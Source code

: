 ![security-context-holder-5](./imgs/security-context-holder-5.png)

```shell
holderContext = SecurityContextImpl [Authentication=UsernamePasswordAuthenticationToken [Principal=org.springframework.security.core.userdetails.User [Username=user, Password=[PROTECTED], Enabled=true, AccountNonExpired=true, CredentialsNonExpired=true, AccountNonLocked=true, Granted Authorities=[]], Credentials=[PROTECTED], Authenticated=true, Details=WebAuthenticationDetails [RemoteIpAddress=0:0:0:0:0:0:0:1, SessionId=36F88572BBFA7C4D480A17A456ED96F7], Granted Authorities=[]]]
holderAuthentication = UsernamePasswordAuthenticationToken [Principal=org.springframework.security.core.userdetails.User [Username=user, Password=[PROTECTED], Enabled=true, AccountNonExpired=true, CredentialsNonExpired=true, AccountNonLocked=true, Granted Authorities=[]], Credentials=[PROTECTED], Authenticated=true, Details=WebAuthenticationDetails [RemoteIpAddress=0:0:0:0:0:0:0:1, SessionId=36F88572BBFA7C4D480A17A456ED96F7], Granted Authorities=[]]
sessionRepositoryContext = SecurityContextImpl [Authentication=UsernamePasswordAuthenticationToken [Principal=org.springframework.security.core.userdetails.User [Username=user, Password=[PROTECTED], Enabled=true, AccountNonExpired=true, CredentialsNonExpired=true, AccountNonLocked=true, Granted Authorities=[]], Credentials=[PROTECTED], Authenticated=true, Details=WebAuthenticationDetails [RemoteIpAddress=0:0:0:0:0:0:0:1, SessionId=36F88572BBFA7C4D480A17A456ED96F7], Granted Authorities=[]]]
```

┄┄┄┄┄┄

• _What you will do_
Only one thing belongs in the answer: the number of lines of the data that contain the string "SecurityContextImpl".

• _Your solution_
2